During runtime, Adorym may create a folder named
arrsize_?_?_?_ntheta_?
in the current working directory, which saves
the precalculated coordinates for rotation transformation. Other than
that, all outputs will be written in <save_path>/<output_folder>
,
which is organized as shown in the chart below:
output_folder
|___ convergence
| |___ loss_rank_0.txt // Record of the loss value after
| |___ loss_rank_1.txt // each update coming from each process.
| |___ ...
|___ intermediate
| |___ object
| | |___ obj_mag(delta)_0_0.tiff
| | |___ obj_phase(beta)_0_0.tiff
| | |___ ...
| |___ probe
| | |___ probe_mag_0_0.tiff
| | |___ probe_phase_0_0.tiff
| | |___ ...
| |___ probe_pos (if optimize_all_probe_pos is True)

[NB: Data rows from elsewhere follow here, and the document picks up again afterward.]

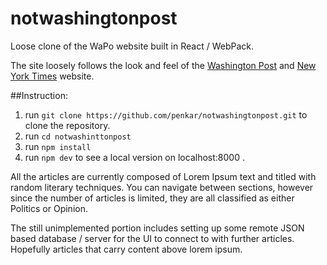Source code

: # notwashingtonpost
Loose clone of the WaPo website built in React / WebPack.

The site loosely follows the look and feel of the [Washington Post](https://www.washingtonpost.com/) and [New York Times](https://www.nytimes.com/) website. 

##Instruction:
1) run `git clone https://github.com/penkar/notwashingtonpost.git` to clone the repository.
2) run `cd notwashinttonpost`
3) run `npm install`
4) run `npm dev` to see a local version on localhost:8000 .

All the articles are currently composed of Lorem Ipsum text and titled with random literary techniques. You can navigate between sections, however since the number of articles is limited, they are all classified as either Politics or Opinion.

The still unimplemented portion includes setting up some remote JSON based database / server for the UI to connect to with further articles. Hopefully articles that carry content above lorem ipsum.
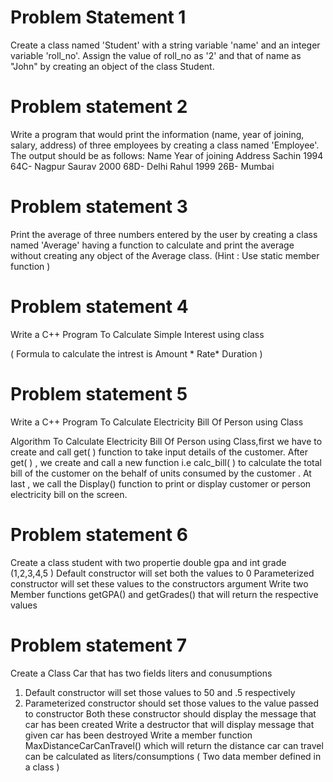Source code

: # Problem Statement 1 
Create a class named 'Student' with a string variable 'name' and an integer variable 'roll_no'. 
Assign the value of roll_no as '2' and that of name as "John" by creating an object of the class Student.

# Problem statement 2 

Write a program that would print the information (name, year of joining, salary, address) of three employees by creating a class named 'Employee'. 
The output should be as follows:
Name        Year of joining        Address
Sachin        1994             64C- Nagpur
Saurav        2000             68D- Delhi
Rahul        1999              26B- Mumbai



# Problem statement 3 

Print the average of three numbers entered by the user by creating 
a class named 'Average' having a function to calculate and print the average without creating any object of the Average class.
(Hint : Use static member function ) 


# Problem statement 4 

Write a C++ Program To Calculate Simple Interest using class

( Formula to calculate the intrest  is Amount * Rate* Duration ) 

# Problem statement 5 
Write a C++ Program To Calculate Electricity Bill Of Person using Class

Algorithm 
To Calculate Electricity Bill Of Person using Class,first we have to create and call  get( ) function to take input details of the customer.
After get( ) , we create and call a new function i.e  calc_bill( ) to calculate the total bill of the customer on the behalf of units consumed by the customer .
At last , we call the Display() function to print or display customer or person electricity bill on the screen.


# Problem statement 6

Create a class student with two propertie double gpa and int grade  (1,2,3,4,5 ) 
Default constructor will set both the values to 0 
Parameterized constructor will set these values to the constructors argument 
Write two Member functions getGPA() and getGrades() that will return the respective values

# Problem statement 7 
Create a Class Car that has two fields liters and conusumptions 
1. Default constructor will set those values to 50 and .5 respectively 
2. Parameterized constructor should set those values to the value passed to constructor 
Both these constructor should display the message that car has been created 
Write a destructor that will display message that given car has been destroyed 
Write a member function MaxDistanceCarCanTravel() which will return the distance car can travel can be calculated as liters/consumptions 
( Two data member defined in a class )






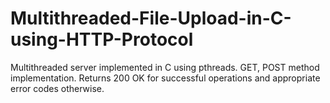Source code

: Multithreaded-File-Upload-in-C-using-HTTP-Protocol
==================================================

Multithreaded server implemented in C using pthreads. GET, POST method implementation. Returns 200 OK for successful operations and appropriate error codes otherwise.
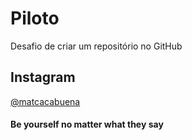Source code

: # Piloto
Desafio de criar um repositório no GitHub


## Instagram
[@matcacabuena](https://www.instagram.com/matcacabuena)
#### Be yourself no matter what they say
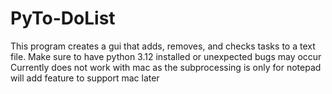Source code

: # PyTo-DoList
This program creates a gui that adds, removes, and checks tasks to a text file.
Make sure to have python 3.12 installed or unexpected bugs may occur
Currently does not work with mac as the subprocessing is only for notepad will add feature to support mac later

| |___ probe_pos_correction_0_0_0.txt
| |___ ...
|___ obj_delta_ds_1.tiff (or obj_mag_ds_1.tiff)
|___ obj_beta_ds_1.tiff (or obj_phase_ds_1.tiff)
|___ probe_mag_ds_1.tiff
|___ probe_phase_ds_1.tiff
|___ summary.txt // Summary of parameter settings.
|___ checkpoint.txt // Exists if store_checkpoint is True.
|___ obj_checkpoint.npy // Exists if store_checkpoint is True.
|___ opt_params_checkpoint.npy // Exists if store_checkpoint is True and optimizer has parameters.
By default, all image outputs are in 32-bit floating points which can be opened and viewed with ImageJ.
The early version of Adorym, which was used to demonstrate 3D reconstruction of continuous object beyond the depth of focus, is published as
Du, M., Nashed, Y. S. G., Kandel, S., Gürsoy, D. & Jacobsen, C. Three dimensions, two microscopes, one code: Automatic differentiation for x-ray nanotomography beyond the depth of focus limit. Sci Adv 6, eaay3700 (2020).